It’s hard to be tr00. In this new Metal Injection feature, every week, the editors of MetalSucks.net, Axl Rosenberg and Vince Neilstein, will dissect the week’s stories and decide which stories are deemed worthy of the title “tr00″and admonish all posers who are false and upset the metal gods. Here are this week's entries:
LAMB OF GOD
The re-release of one 2006's best albums, Sacrament, comes with a bonus disc that breaks down each song on the album track by track, allowing you to upload the mp3s onto your computer and re-mix, re-record, or pretty much do whatever the fuck you want with each song. Prepare to have no social life whatsoever.
Regardless of how you've felt about all the post-Nick Oliveri QOTSA material, you gotta give respect where respect is due: this week, Homme declared of his record label, "Interscope sucks my dick," and blamed the music industry for its own downfall. Can't fault a dude for telling it like it is…

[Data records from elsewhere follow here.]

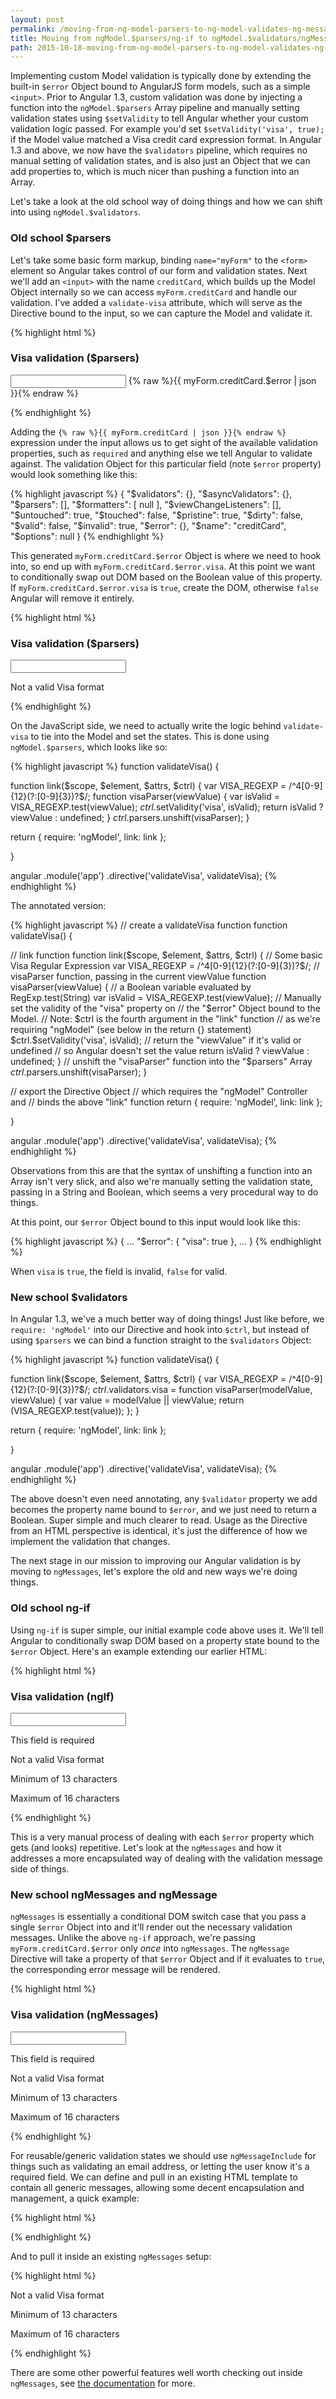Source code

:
 ```yaml
---
layout: post
permalink: /moving-from-ng-model-parsers-to-ng-model-validates-ng-messages
title: Moving from ngModel.$parsers/ng-if to ngModel.$validators/ngMessages
path: 2015-10-18-moving-from-ng-model-parsers-to-ng-model-validates-ng-messages.md
---
```


Implementing custom Model validation is typically done by extending the built-in `$error` Object bound to AngularJS form models, such as a simple `<input>`. Prior to Angular 1.3, custom validation was done by injecting a function into the `ngModel.$parsers` Array pipeline and manually setting validation states using `$setValidity` to tell Angular whether your custom validation logic passed. For example you'd set `$setValidity('visa', true);` if the Model value matched a Visa credit card expression format. In Angular 1.3 and above, we now have the `$validators` pipeline, which requires no manual setting of validation states, and is also just an Object that we can add properties to, which is much nicer than pushing a function into an Array.

Let's take a look at the old school way of doing things and how we can shift into using `ngModel.$validators`.

### Old school $parsers

Let's take some basic form markup, binding `name="myForm"` to the `<form>` element so Angular takes control of our form and validation states. Next we'll add an `<input>` with the name `creditCard`, which builds up the Model Object internally so we can access `myForm.creditCard` and handle our validation. I've added a `validate-visa` attribute, which will serve as the Directive bound to the input, so we can capture the Model and validate it.

{% highlight html %}
<form name="myForm">
  <h3>Visa validation ($parsers)</h3>
  <input type="text" name="creditCard" ng-model="creditCardModel" validate-visa>
  {% raw %}{{ myForm.creditCard.$error | json }}{% endraw %}
</form>
{% endhighlight %}

Adding the `{% raw %}{{ myForm.creditCard | json }}{% endraw %}` expression under the input allows us to get sight of the available validation properties, such as `required` and anything else we tell Angular to validate against. The validation Object for this particular field (note `$error` property) would look something like this:

{% highlight javascript %}
{
  "$validators": {},
  "$asyncValidators": {},
  "$parsers": [],
  "$formatters": [
    null
  ],
  "$viewChangeListeners": [],
  "$untouched": true,
  "$touched": false,
  "$pristine": true,
  "$dirty": false,
  "$valid": false,
  "$invalid": true,
  "$error": {},
  "$name": "creditCard",
  "$options": null
}
{% endhighlight %}

This generated `myForm.creditCard.$error` Object is where we need to hook into, so end up with `myForm.creditCard.$error.visa`. At this point we want to conditionally swap out DOM based on the Boolean value of this property. If `myForm.creditCard.$error.visa` is `true`, create the DOM, otherwise `false` Angular will remove it entirely.

{% highlight html %}
<form name="myForm">
  <h3>Visa validation ($parsers)</h3>
  <input type="text" name="creditCard" ng-model="creditCardModel" validate-visa>
  <p ng-if="myForm.creditCard.$error.visa" class="invalid">
    Not a valid Visa format
  </p>
</form>
{% endhighlight %}

On the JavaScript side, we need to actually write the logic behind `validate-visa` to tie into the Model and set the states. This is done using `ngModel.$parsers`, which looks like so:

{% highlight javascript %}
function validateVisa() {

  function link($scope, $element, $attrs, $ctrl) {
    var VISA_REGEXP = /^4[0-9]{12}(?:[0-9]{3})?$/;
    function visaParser(viewValue) {
      var isValid = VISA_REGEXP.test(viewValue);
      $ctrl.$setValidity('visa', isValid);
      return isValid ? viewValue : undefined; 
    }
    $ctrl.$parsers.unshift(visaParser);
  }

  return {
    require: 'ngModel',
    link: link
  };
  
}

angular
  .module('app')
  .directive('validateVisa', validateVisa);
{% endhighlight %}

The annotated version:

{% highlight javascript %}
// create a validateVisa function
function validateVisa() {

  // link function
  function link($scope, $element, $attrs, $ctrl) {
    // Some basic Visa Regular Expression
    var VISA_REGEXP = /^4[0-9]{12}(?:[0-9]{3})?$/;
    // visaParser function, passing in the current viewValue
    function visaParser(viewValue) {
      // a Boolean variable evaluated by RegExp.test(String)
      var isValid = VISA_REGEXP.test(viewValue);
      // Manually set the validity of the "visa" property on 
      // the "$error" Object bound to the Model.
      // Note: $ctrl is the fourth argument in the "link" function
      // as we're requiring "ngModel" (see below in the return {} statement)
      $ctrl.$setValidity('visa', isValid);
      // return the "viewValue" if it's valid or undefined 
      // so Angular doesn't set the value
      return isValid ? viewValue : undefined; 
    }
    // unshift the "visaParser" function into the "$parsers" Array
    $ctrl.$parsers.unshift(visaParser);
  }

  // export the Directive Object
  // which requires the "ngModel" Controller and
  // binds the above "link" function
  return {
    require: 'ngModel',
    link: link
  };
  
}

angular
  .module('app')
  .directive('validateVisa', validateVisa);
{% endhighlight %}

Observations from this are that the syntax of unshifting a function into an Array isn't very slick, and also we're manually setting the validation state, passing in a String and Boolean, which seems a very procedural way to do things.

At this point, our `$error` Object bound to this input would look like this:

{% highlight javascript %}
{
  ...
  "$error": {
    "visa": true
  },
  ...
}
{% endhighlight %}

When `visa` is `true`, the field is invalid, `false` for valid.

### New school $validators

In Angular 1.3, we've a much better way of doing things! Just like before, we `require: 'ngModel'` into our Directive and hook into `$ctrl`, but instead of using `$parsers` we can bind a function straight to the `$validators` Object:

{% highlight javascript %}
function validateVisa() {

  function link($scope, $element, $attrs, $ctrl) {
    var VISA_REGEXP = /^4[0-9]{12}(?:[0-9]{3})?$/;
    $ctrl.$validators.visa = function visaParser(modelValue, viewValue) {
      var value = modelValue || viewValue;
      return (VISA_REGEXP.test(value));
    };
  }

  return {
    require: 'ngModel',
    link: link
  };
  
}

angular
  .module('app')
  .directive('validateVisa', validateVisa);
{% endhighlight %}

The above doesn't even need annotating, any `$validator` property we add becomes the property name bound to `$error`, and we just need to return a Boolean. Super simple and much clearer to read. Usage as the Directive from an HTML perspective is identical, it's just the difference of how we implement the validation that changes.

The next stage in our mission to improving our Angular validation is by moving to `ngMessages`, let's explore the old and new ways we're doing things.

### Old school ng-if

Using `ng-if` is super simple, our initial example code above uses it. We'll tell Angular to conditionally swap DOM based on a property state bound to the `$error` Object. Here's an example extending our earlier HTML:

{% highlight html %}
<form name="myForm">
  <h3>Visa validation (ngIf)</h3>
  <input 
    type="text" 
    name="creditCard" 
    ng-model="creditCardModel" 
    required=""
    ng-minlength="13"
    ng-maxlength="16"
    validate-visa>
  <p ng-if="myForm.creditCard.$error.required" class="invalid">
    This field is required
  </p>
  <p ng-if="myForm.creditCard.$error.visa" class="invalid">
    Not a valid Visa format
  </p>
  <p ng-if="myForm.creditCard.$error.minlength" class="invalid">
    Minimum of 13 characters
  </p>
  <p ng-if="myForm.creditCard.$error.maxlength" class="invalid">
    Maximum of 16 characters
  </p>
</form>
{% endhighlight %}

This is a very manual process of dealing with each `$error` property which gets (and looks) repetitive. Let's look at the `ngMessages` and how it addresses a more encapsulated way of dealing with the validation message side of things.

### New school ngMessages and ngMessage

`ngMessages` is essentially a conditional DOM switch case that you pass a single `$error` Object into and it'll render out the necessary validation messages. Unlike the above `ng-if` approach, we're passing `myForm.creditCard.$error` only _once_ into `ngMessages`. The `ngMessage` Directive will take a property of that `$error` Object and if it evaluates to `true`, the corresponding error message will be rendered.

{% highlight html %}
<form name="myForm">
  <h3>Visa validation (ngMessages)</h3>
  <input 
    type="text" 
    name="creditCard" 
    ng-model="creditCardModel" 
    required=""
    ng-minlength="13"
    ng-maxlength="16"
    validate-visa>
  <div ng-messages="myForm.creditCard.$error">
    <p ng-message="required" class="invalid">
      This field is required
    </p>
    <p ng-message="visa" class="invalid">
      Not a valid Visa format
    </p>
    <p ng-message="minlength" class="invalid">
      Minimum of 13 characters
    </p>
    <p ng-message="maxlength" class="invalid">
      Maximum of 16 characters
    </p>
  </div>
</form>
{% endhighlight %}

For reusable/generic validation states we should use `ngMessageInclude` for things such as validating an email address, or letting the user know it's a required field. We can define and pull in an existing HTML template to contain all generic messages, allowing some decent encapsulation and management, a quick example:

{% highlight html %}
<script type="text/ng-template" id="generic-messages">
  <div ng-message="required">This field is required</div>
  <div ng-message="minlength">This field is too short</div>
</script>
{% endhighlight %}

And to pull it inside an existing `ngMessages` setup:

{% highlight html %}
<div ng-messages="myForm.creditCard.$error">
  <div ng-messages-include="generic-messages"></div>
  <p ng-message="visa" class="invalid">
    Not a valid Visa format
  </p>
  <p ng-message="minlength" class="invalid">
    Minimum of 13 characters
  </p>
  <p ng-message="maxlength" class="invalid">
    Maximum of 16 characters
  </p>
</div>
{% endhighlight %}

There are some other powerful features well worth checking out inside `ngMessages`, see [the documentation](https://docs.angularjs.org/api/ngMessages) for more.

Crustcake have posted a retrospective on ’90s UK doom masters Electric Wizard, recently reformed after breaking up in 2002, to release a new album, Witchcult Today. The restrospective even has some free mp3s of class EW tracks. if you don't know this band, you must check this out – they're a fuckin' AMAZING song to get stoned to.
LAMB OF GOD
Here's your Christmas lump of coal: at a concert in New York last week, the band announced that there will be no new LOG albums or tours until 2009. That means 2008 will be the first Lamb of God-less year of the aughties. That new Meshuggah album better kill.

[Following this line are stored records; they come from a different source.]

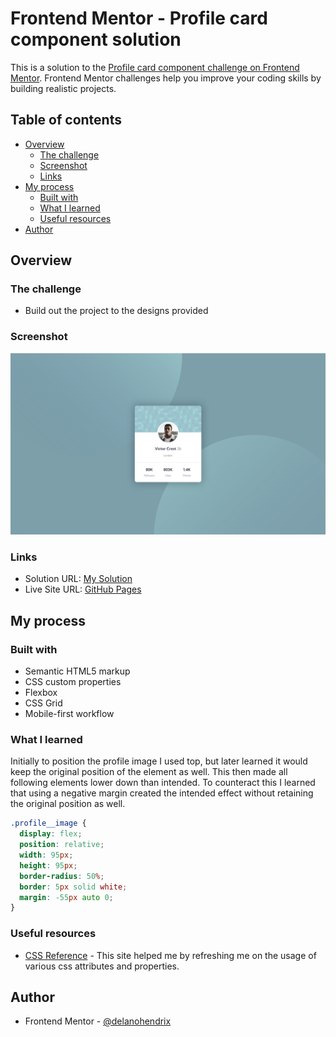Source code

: # Frontend Mentor - Profile card component solution

This is a solution to the [Profile card component challenge on Frontend Mentor](https://www.frontendmentor.io/challenges/profile-card-component-cfArpWshJ). Frontend Mentor challenges help you improve your coding skills by building realistic projects.

## Table of contents

- [Overview](#overview)
  - [The challenge](#the-challenge)
  - [Screenshot](#screenshot)
  - [Links](#links)
- [My process](#my-process)
  - [Built with](#built-with)
  - [What I learned](#what-i-learned)
  - [Useful resources](#useful-resources)
- [Author](#author)

## Overview

### The challenge

- Build out the project to the designs provided

### Screenshot

![Screenshot](/screenshot.png)

### Links

- Solution URL: [My Solution](https://www.frontendmentor.io/solutions/profile-card-component-hunbAHRErw)
- Live Site URL: [GitHub Pages](https://delanohendrix.github.io/Profile-Card-Component/)

## My process

### Built with

- Semantic HTML5 markup
- CSS custom properties
- Flexbox
- CSS Grid
- Mobile-first workflow

### What I learned

Initially to position the profile image I used top, but later learned it would keep the original position of the element as well. This then made all following elements lower down than intended. To counteract this I learned that using a negative margin created the intended effect without retaining the original position as well.

```css
.profile__image {
  display: flex;
  position: relative;
  width: 95px;
  height: 95px;
  border-radius: 50%;
  border: 5px solid white;
  margin: -55px auto 0;
}
```

### Useful resources

- [CSS Reference](https://cssreference.io/) - This site helped me by refreshing me on the usage of various css attributes and properties.

## Author

- Frontend Mentor - [@delanohendrix](https://www.frontendmentor.io/profile/delanohendrix)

After Blabbermouth's Keith Bergman gave their new album a perfect score, we decided to check them out… only to discover that they were a generic stoner rock band that apparently like to take cheesy photos of themselves standing in the mist (rimshot!) of too many smoke machines. Pass the Electric Wizard on the left hand side, please.
They've apparently hired their fourth lead singer, Dan Nelson of… some bands you've never heard of. We'd tell what the dude sounds like, but every band he's ever been in mysteriously took all their music down from their respective MySpace pages earlier in the week, leaving us with the rumor that "Dan sounds quite a bit like John Bush." Oh-kay. Hey, Dan? Meet Gary Cherone and John Corabi. Gary Cherone and John Corabi, Dan. You guys should lots to talk about.
The Godfather of Shock Rock admitted that when he got out of rehab, he substituted his substance abuse addiction with an addicition to… golf. In the words of Kip Wingerschmidt: "I'm proud of Alice for kicking the habit of booze, really I am, but for the record — golf is much more fun when you drink. Seriously."